The world of British television off and on the screen, as it was sixty years ago.

The Cynical World of Arthur Askey

It’s Jon Pertwee‘s 36th birthday.

Ignoring this, one of The Times‘s “Special Correspondents” writes that the I.T.A. has plans for a national television network aims to cover over 80% of the population, and provide alternative commercial programme service for London (and perhaps elsewhere) by 1959. The plans for the initial network involve opening three stations a year in 1956, 1957 and 1958 and two per year thereafter.

He or she also mentions T.V. Times, the first issue of which is due to be published on 20 September.

Over at the BBC, expectations are that their first live tests of colour television will take place in August, the transmissions on the Alexandra Palace frequency to take place after the normal service closedown. A BBC spokesman is optimistic about colour TV’s prospects and is quoted as saying, “We are hopeful that some time in 1958, or just after, we shall get something going.”

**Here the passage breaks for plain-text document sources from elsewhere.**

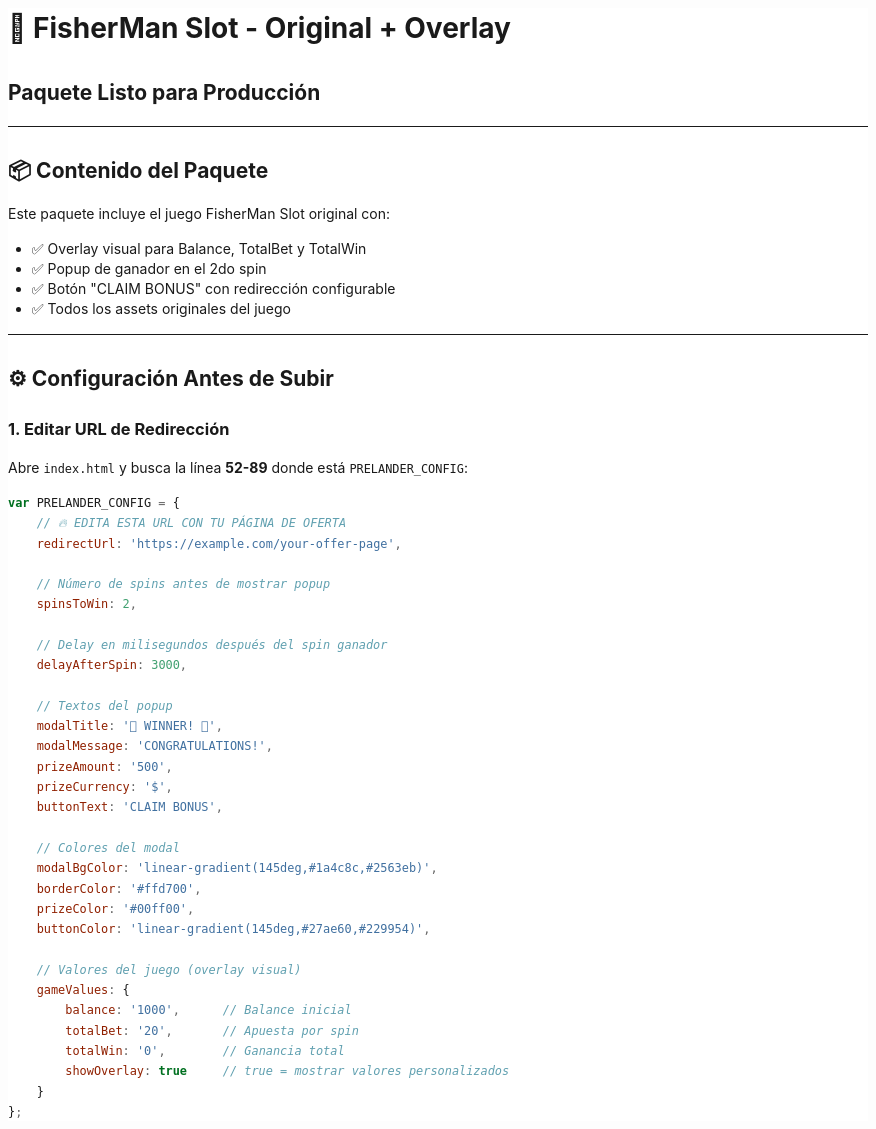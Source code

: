 # 🎣 FisherMan Slot - Original + Overlay
## Paquete Listo para Producción

---

## 📦 Contenido del Paquete

Este paquete incluye el juego FisherMan Slot original con:
- ✅ Overlay visual para Balance, TotalBet y TotalWin
- ✅ Popup de ganador en el 2do spin
- ✅ Botón "CLAIM BONUS" con redirección configurable
- ✅ Todos los assets originales del juego

---

## ⚙️ Configuración Antes de Subir

### 1. Editar URL de Redirección

Abre `index.html` y busca la línea **52-89** donde está `PRELANDER_CONFIG`:

```javascript
var PRELANDER_CONFIG = {
    // 🔥 EDITA ESTA URL CON TU PÁGINA DE OFERTA
    redirectUrl: 'https://example.com/your-offer-page',
    
    // Número de spins antes de mostrar popup
    spinsToWin: 2,
    
    // Delay en milisegundos después del spin ganador
    delayAfterSpin: 3000,
    
    // Textos del popup
    modalTitle: '🎉 WINNER! 🎉',
    modalMessage: 'CONGRATULATIONS!',
    prizeAmount: '500',
    prizeCurrency: '$',
    buttonText: 'CLAIM BONUS',
    
    // Colores del modal
    modalBgColor: 'linear-gradient(145deg,#1a4c8c,#2563eb)',
    borderColor: '#ffd700',
    prizeColor: '#00ff00',
    buttonColor: 'linear-gradient(145deg,#27ae60,#229954)',
    
    // Valores del juego (overlay visual)
    gameValues: {
        balance: '1000',      // Balance inicial
        totalBet: '20',       // Apuesta por spin
        totalWin: '0',        // Ganancia total
        showOverlay: true     // true = mostrar valores personalizados
    }
};
```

The paper also carries a report from New York which refers to an experiment which is being conducted by Bing Crosby Enterprises Incorporated, which has demonstrated a process of recording moving colour sound television programmes to half-inch tape and then played back.

Robert Cannell, writing in the Daily Express, had little that was complimentary to say about yesterday’s You Know What People Are. He was unimpressed by Priestley – “Priestley as an actor was as big a flop as his script”; sketches about an automated factory and Big Brother were deemed inferior to works by Chaplin and Orwell; and he suggested that “Arthur Askey and Eric Barker do the job of cynical comment on the world so much better.” Arthur Askey? Cynical?

On screen today are golf from St. Andrews and cricket from Old Trafford as well as more from Llangollen, a half-hour at a dinner “in honour of Sir Anthony and Lady Eden” with a speech from Clement Attlee, a Northern Irish magazine programme entitled Ulster Mirror, and the second part of a portrait of an aircraft carrier in No Ordinary Ship.